There was intermittent rain, as I drove out to Yarnell, to attend the dedication of a town park, constructed in honour of the 19 men. The grandfather of one of the fallen is a man with whom I worked for several years, in the western suburbs of Phoenix. He has since relocated to the Yarnell area and is a driving force behind this memorial. I also know family members of three others among the Granite Mountain Hot Shots who died that day. In each case, there have been shrines and memorial sites built, both on private land and as part of a State Park, which lies seven miles south of Yarnell, and which I have visited twice.

Here are some scenes from the heartwarming ceremony that took place this afternoon and of a private shrine, built by a couple who lost their house that day, and have since refurbished another fine residence, to include a chapel dedicated to the firefighters.

Entrance to memorial park, Yarnell
Eighth Commemoration of the Yarnell Hill Tragedy
Koi pond, at the Chapel of 19 Bells, Yarnell
The Chapel of 19 Bells, Yarnell

This day, marking the halfway point of any given year, thus will ever have its own indelible significance.

Sixty-six for Sixty Six, Part X:The Hotshots Trail


February 25, 2017, Yarnell-

A lone cactus wren croaked, as I came up the first stretch of hillside, on the way to the spot where, on June 30, 2013, nineteen formidable men met their doom, while working to safeguard this small community at the southeast edge of the Mohave Desert.

I encountered a moderate trail, whose increase in elevation is tempered by long switchbacks, frequent stops to read and ponder each of 19 memorial plaques, set in stones along the way.  Wooden benches and informational signs also provide respite, for anyone who finds the place more strenuous than anticipated.

Yarnell Hill abounds in granite boulders, much as does the back country between here and the east side of Prescott, nearly 50 miles away.  One of these boulders resembles a praying monk.  It is one of the first sights greeting the hiker, on the way up from the trailhead, 1 1/2 miles southwest of Yarnell’s center.  He stands, as lonely as the wildland firefighters must have felt, on that blazing final day of June.



Each man left people in grief- parents, a loyal woman, young children, siblings and entire communities, from Prescott itself to places as far afield as Oregon, Idaho and North Carolina.  Each man is immortalized by his own plaque.  Crew Chief Eric Marsh founded the Granite Mountain Hotshots, and was responsible for the recruitment and training of the men he led, for ten years, in the aftermath of the Indian Fire, which came close to obliterating downtown Prescott, in 2002.

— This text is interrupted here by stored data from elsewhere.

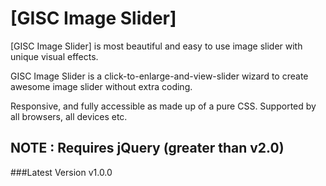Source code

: # [GISC Image Slider]
 
[GISC Image Slider] is most beautiful and easy to use image slider with unique visual effects. 

GISC Image Slider is a click-to-enlarge-and-view-slider wizard to create awesome image slider
without extra coding. 
  
Responsive, and fully accessible as made up of a pure CSS. Supported by all browsers, all devices etc. 

## NOTE :  Requires jQuery (greater than v2.0)

###Latest Version v1.0.0
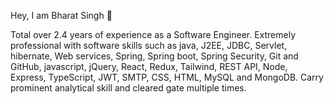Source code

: Hey, I am Bharat Singh  👋

Total over 2.4 years of experience as a Software Engineer. Extremely professional with software skills such as java, J2EE, JDBC, Servlet, hibernate, Web services, Spring, Spring boot, Spring Security, Git and GitHub, javascript, jQuery, React, Redux, Tailwind, REST API, Node, Express, TypeScript, JWT, SMTP, CSS, HTML, MySQL and MongoDB. Carry prominent analytical skill and cleared gate multiple times.
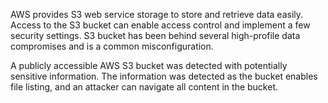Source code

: AWS provides S3 web service storage to store and retrieve data easily.
Access to the S3 bucket can enable access control and implement a few security
settings. S3 bucket has been behind several high-profile data
compromises and is a common misconfiguration.

A publicly accessible AWS S3 bucket was detected with potentially
sensitive information. The information was detected as the bucket
enables file listing, and an attacker can navigate all content in the
bucket.
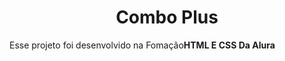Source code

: <h1 align ="center">Combo Plus</h1>
<p>Esse projeto foi desenvolvido na Fomação<strong>HTML E CSS Da Alura<strong></p>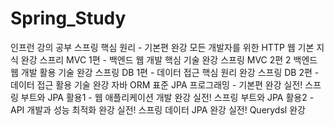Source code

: # Spring_Study
인프런 강의 공부
스프링 핵심 원리 - 기본편 완강
모든 개발자를 위한 HTTP 웹 기본 지식 완강
스프리 MVC 1편 - 백엔드 웹 개발 핵심 기술 완강
스프링 MVC 2편 2 백엔드 웹 개발 활용 기술 완강
스프링 DB 1편 - 데이터 접근 핵심 원리 완강
스프링 DB 2편 - 데이터 접근 활용 기술 완강
자바 ORM 표준 JPA 프로그래밍 - 기본편 완강
실전! 스프링 부트와 JPA 활용1 - 웹 애플리케이션 개발 완강
실전! 스프링 부트와 JPA 활용2 - API 개발과 성능 최적화 완강
실전! 스프링 데이터 JPA 완강
실전! Querydsl 완강
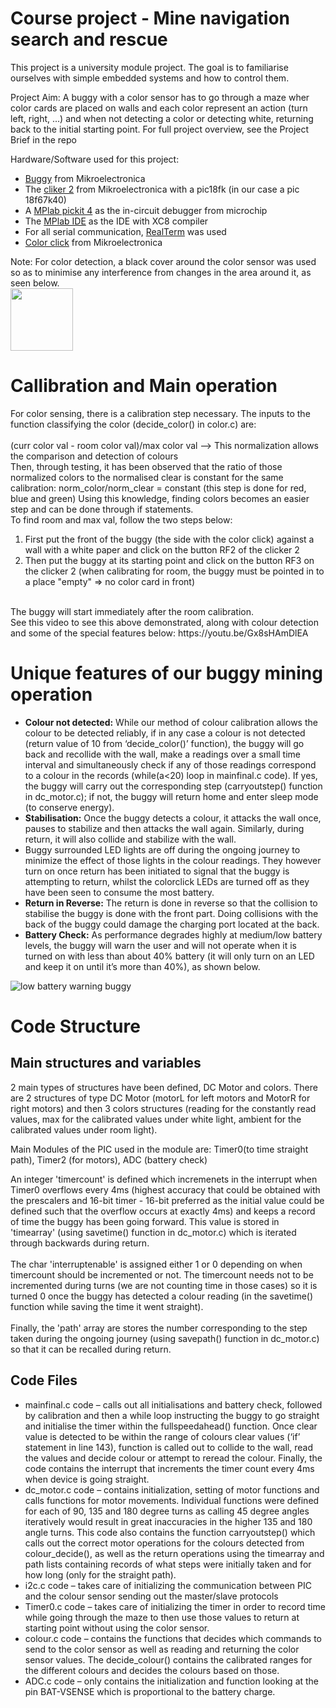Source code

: # Course project - Mine navigation search and rescue

This project is a university module project.
The goal is to familiarise ourselves with simple embedded systems and how to control them. 

Project Aim: A buggy with a color sensor has to go through a maze wher color cards are placed on walls and each color represent an action (turn left, right, ...) and when not detecting a color or detecting white, returning back to the initial starting point. 
For full project overview, see the Project Brief in the repo

Hardware/Software used for this project:
- [Buggy][1] from Mikroelectronica
- The [cliker 2][2] from Mikroelectronica with a pic18fk (in our case a pic 18f67k40)
- A [MPlab pickit 4][3] as the in-circuit debugger from microchip
- The [MPlab IDE][4] as the IDE with XC8 compiler
- For all serial communication, [RealTerm][5] was used 
- [Color click][6] from Mikroelectronica

Note: For color detection, a black cover around the color sensor was used so as to minimise any interference from changes in the area around it, as seen below. <br>
<img src="https://user-images.githubusercontent.com/111131762/207319352-69f9c67b-fe12-4777-8931-8bb905875e90.png" width="100">

# Callibration and Main operation

For color sensing, there is a calibration step necessary. The inputs to the function classifying the color (decide_color() in color.c) are: <br>
<br>
(curr color val - room color val)/max color val  --> This normalization allows the comparison and detection of colours
<br>
Then, through testing, it has been observed that the ratio of those normalized colors to the normalised clear is constant for the same calibration: norm_color/norm_clear = constant (this step is done for red, blue and green)
Using this knowledge, finding colors becomes an easier step and can be done through if statements.
<br>
To find room and max val, follow the two steps below:
1. First put the front of the buggy (the side with the color click) against a wall with a white paper and click on the button RF2 of the clicker 2
2. Then put the buggy at its starting point and click on the button RF3 on the clicker 2 (when calibrating for room, the buggy must be pointed in to a place "empty" => no color card in front) 
<br>
The buggy will start immediately after the room calibration.
<br>
See this video to see this above demonstrated, along with colour detection and some of the special features below: https://youtu.be/Gx8sHAmDlEA 

# Unique features of our buggy mining operation
- **Colour not detected:** While our method of colour calibration allows the colour to be detected reliably, if in any case a colour is not detected (return value of 10 from ‘decide_color()’ function), the buggy will go back and recollide with the wall, make a readings over a small time interval and simultaneously check if any of those readings correspond to a colour in the records (while(a<20) loop in mainfinal.c code).  If yes, the buggy will carry out the corresponding step (carryoutstep() function in dc_motor.c); if not, the buggy will return home and enter sleep mode (to conserve energy).
- **Stabilisation:** Once the buggy detects a colour, it attacks the wall once, pauses to stabilize and then attacks the wall again. Similarly, during return, it will also collide and stabilize with the wall.
- Buggy surrounded LED lights are off during the ongoing journey to minimize the effect of those lights in the colour readings. They however turn on once return has been initiated to signal that the buggy is attempting to return, whilst the colorclick LEDs are turned off as they have been seen to consume the most battery. 
- **Return in Reverse:** The return is done in reverse so that the collision to stabilise the buggy is done with the front part. Doing collisions with the back of the buggy could damage the charging port located at the back.
- **Battery Check:** As performance degrades highly at medium/low battery levels, the buggy will warn the user and will not operate when it is turned on with less than about 40% battery (it will only turn on an LED and keep it on until it’s more than 40%), as shown below.<br>

![low battery warning buggy](https://user-images.githubusercontent.com/111131762/207319460-22a9d1ea-7d34-4d9c-be61-b5fbd6f40faa.png)

# Code Structure

## Main structures and variables
2 main types of structures have been defined, DC Motor and colors. There are 2 structures of type DC Motor (motorL for left motors and MotorR for right motors) and then 3 colors structures (reading for the constantly read values, max for the calibrated values under white light, ambient for the calibrated values under room light).

Main Modules of the PIC used in the module are: Timer0(to time straight path), Timer2 (for motors), ADC (battery check)

An integer 'timercount' is defined which incremenets in the interrupt when Timer0 overflows every 4ms (highest accuracy that could be obtained with the prescalers and 16-bit timer - 16-bit preferred as the initial value could be defined such that the overflow occurs at exactly 4ms) and keeps a record of time the buggy has been going forward. This value is stored in 'timearray' (using savetime() function in dc_motor.c) which is iterated through backwards during return.<br>
<br>
The char 'interruptenable' is assigned either 1 or 0 depending on when timercount should be incremented or not. The timercount needs not to be incremented during turns (we are not counting time in those cases) so it is turned 0 once the buggy has detected a colour reading (in the savetime() function while saving the time it went straight). <br>
<br>
Finally, the 'path' array are stores the number corresponding to the step taken during the ongoing journey (using savepath() function in dc_motor.c) so that it can be recalled during return.

## Code Files
- mainfinal.c code – calls out all initialisations and battery check, followed by calibration and then a while loop instructing the buggy to go straight and initialise the timer within the fullspeedahead() function. Once clear value is detected to be within the range of colours clear values (‘if’ statement in line 143), function is called out to collide to the wall, read the values and decide colour or attempt to reread the colour. Finally, the code contains the interrupt that increments the timer count every 4ms when device is going straight.
- dc_motor.c code – contains initialization, setting of motor functions and calls functions for motor movements. Individual functions were defined for each of 90, 135 and 180 degree turns as calling 45 degree angles iteratively would result in great inaccuracies in the higher 135 and 180 angle turns. This code also contains the function carryoutstep() which calls out the correct motor operations for the colours detected from colour_decide(), as well as the return operations using the timearray and path lists containing records of what steps were initially taken and for how long (only for the straight path).
- i2c.c code – takes care of initializing the communication between PIC and the colour sensor sending out the master/slave protocols 
- Timer0.c code – takes care of initializing the timer in order to record time while going through the maze to then use those values to return at starting point without using the color sensor.
- colour.c code – contains the functions that decides which commands to send to the color sensor as well as reading and returning the color sensor values. The decide_colour() contains the calibrated ranges for the different colours and decides the colours based on those.
- ADC.c code – only contains the initialization and function looking at the pin BAT-VSENSE which is proportional to the battery charge.


[1]:https://www.mikroe.com/buggy
[2]:https://www.mikroe.com/clicker-2-pic18fk
[3]:https://www.microchip.com/en-us/development-tool/PG164140
[4]:https://www.microchip.com/en-us/tools-resources/develop/mplab-x-ide
[5]:https://realterm.sourceforge.io/
[6]:https://www.mikroe.com/color-click

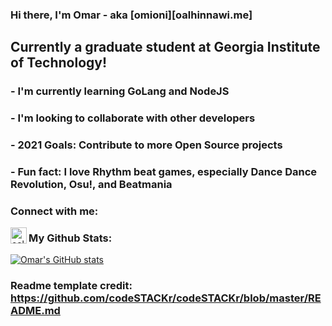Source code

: ### Hi there, I'm Omar - aka [omioni][oalhinnawi.me] 

## Currently a graduate student at Georgia Institute of Technology!
###  - I'm currently learning GoLang and NodeJS
###  - I'm looking to collaborate with other developers
###  - 2021 Goals: Contribute to more Open Source projects
###  - Fun fact: I love Rhythm beat games, especially Dance Dance Revolution, Osu!, and Beatmania


### Connect with me:

[<img align="left" alt="oalhinnawi | LinkedIn" width="26px" src="https://cdn.jsdelivr.net/npm/simple-icons@v3/icons/linkedin.svg" />][linkedin]


### My Github Stats:

[![Omar's GitHub stats](https://github-readme-stats.vercel.app/api?username=oalhinnawi)](https://github.com/oalhinnawi/github-readme-stats)


### Readme template credit: https://github.com/codeSTACKr/codeSTACKr/blob/master/README.md

[website]: https://oalhinnawi.me
[linkedin]: https://www.linkedin.com/in/omar-alhinnawi-13b393134/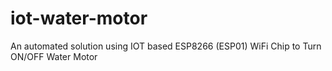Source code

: # iot-water-motor
An automated solution using IOT based ESP8266 (ESP01) WiFi Chip to Turn ON/OFF Water Motor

I know some of the family members, of four of the Hotshots.  Each of the families has a solid work ethic, reflected in what their sons, brothers, husbands and fathers gave, however long their terms of service were.

The terrain that presented itself, that blustery, torrid weekend, was no gracious host to anyone hauling 50 pounds of gear uphill.  It was, as I say, of moderate difficulty for me, with my 15 pounds of day pack, and for those between the ages of 15 and 75, who I encountered along the way.  A couple of ladies said they found the trail scary.  I could easily figure out which places to which they were referring, though long ago, I stopped fearing secured heights.

Following, are some scenes of just what the wildland fire crew faced, in terms of terrain.  Three red-tailed hawks circled, above this rock.





Notice the charred mesquite, above, and the manzanita, below.



Unlike today’s hikers, the Hotshots had to pick their way up granite-strewn hillsides.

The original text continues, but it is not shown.